**** RECORDS SUPPLIED ****

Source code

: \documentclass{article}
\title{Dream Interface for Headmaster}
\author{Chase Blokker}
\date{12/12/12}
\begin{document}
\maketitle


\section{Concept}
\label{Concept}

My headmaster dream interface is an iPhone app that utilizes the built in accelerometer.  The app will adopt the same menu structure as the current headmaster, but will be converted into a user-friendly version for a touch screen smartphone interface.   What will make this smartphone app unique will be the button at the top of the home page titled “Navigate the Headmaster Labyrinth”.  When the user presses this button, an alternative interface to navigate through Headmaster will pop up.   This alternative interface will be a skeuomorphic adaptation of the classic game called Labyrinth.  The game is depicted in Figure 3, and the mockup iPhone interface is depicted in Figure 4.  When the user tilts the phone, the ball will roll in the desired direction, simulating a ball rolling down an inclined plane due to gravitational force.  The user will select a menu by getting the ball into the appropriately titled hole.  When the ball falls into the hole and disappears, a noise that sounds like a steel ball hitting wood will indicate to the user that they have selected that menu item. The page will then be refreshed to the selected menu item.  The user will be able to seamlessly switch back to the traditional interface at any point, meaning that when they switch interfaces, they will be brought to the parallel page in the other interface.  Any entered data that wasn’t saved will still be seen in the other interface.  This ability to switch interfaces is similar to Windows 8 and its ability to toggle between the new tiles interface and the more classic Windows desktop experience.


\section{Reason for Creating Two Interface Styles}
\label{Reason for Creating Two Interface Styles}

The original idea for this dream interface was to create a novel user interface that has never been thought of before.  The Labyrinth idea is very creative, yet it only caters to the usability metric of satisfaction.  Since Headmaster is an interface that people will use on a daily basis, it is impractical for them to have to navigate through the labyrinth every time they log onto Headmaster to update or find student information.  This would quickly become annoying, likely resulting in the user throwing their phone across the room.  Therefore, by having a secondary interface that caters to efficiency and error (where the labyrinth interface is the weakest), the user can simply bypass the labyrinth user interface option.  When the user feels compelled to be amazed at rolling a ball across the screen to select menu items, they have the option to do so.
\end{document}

****

* ASSIGNED TASK
Repeat the material in full. Nothing may differ.

* ANSWER SECTION
Source code

: \documentclass{article}
\title{Dream Interface for Headmaster}
\author{Chase Blokker}
\date{12/12/12}
\begin{document}
\maketitle


\section{Concept}
\label{Concept}

My headmaster dream interface is an iPhone app that utilizes the built in accelerometer.  The app will adopt the same menu structure as the current headmaster, but will be converted into a user-friendly version for a touch screen smartphone interface.   What will make this smartphone app unique will be the button at the top of the home page titled “Navigate the Headmaster Labyrinth”.  When the user presses this button, an alternative interface to navigate through Headmaster will pop up.   This alternative interface will be a skeuomorphic adaptation of the classic game called Labyrinth.  The game is depicted in Figure 3, and the mockup iPhone interface is depicted in Figure 4.  When the user tilts the phone, the ball will roll in the desired direction, simulating a ball rolling down an inclined plane due to gravitational force.  The user will select a menu by getting the ball into the appropriately titled hole.  When the ball falls into the hole and disappears, a noise that sounds like a steel ball hitting wood will indicate to the user that they have selected that menu item. The page will then be refreshed to the selected menu item.  The user will be able to seamlessly switch back to the traditional interface at any point, meaning that when they switch interfaces, they will be brought to the parallel page in the other interface.  Any entered data that wasn’t saved will still be seen in the other interface.  This ability to switch interfaces is similar to Windows 8 and its ability to toggle between the new tiles interface and the more classic Windows desktop experience.


\section{Reason for Creating Two Interface Styles}
\label{Reason for Creating Two Interface Styles}

The original idea for this dream interface was to create a novel user interface that has never been thought of before.  The Labyrinth idea is very creative, yet it only caters to the usability metric of satisfaction.  Since Headmaster is an interface that people will use on a daily basis, it is impractical for them to have to navigate through the labyrinth every time they log onto Headmaster to update or find student information.  This would quickly become annoying, likely resulting in the user throwing their phone across the room.  Therefore, by having a secondary interface that caters to efficiency and error (where the labyrinth interface is the weakest), the user can simply bypass the labyrinth user interface option.  When the user feels compelled to be amazed at rolling a ball across the screen to select menu items, they have the option to do so.
\end{document}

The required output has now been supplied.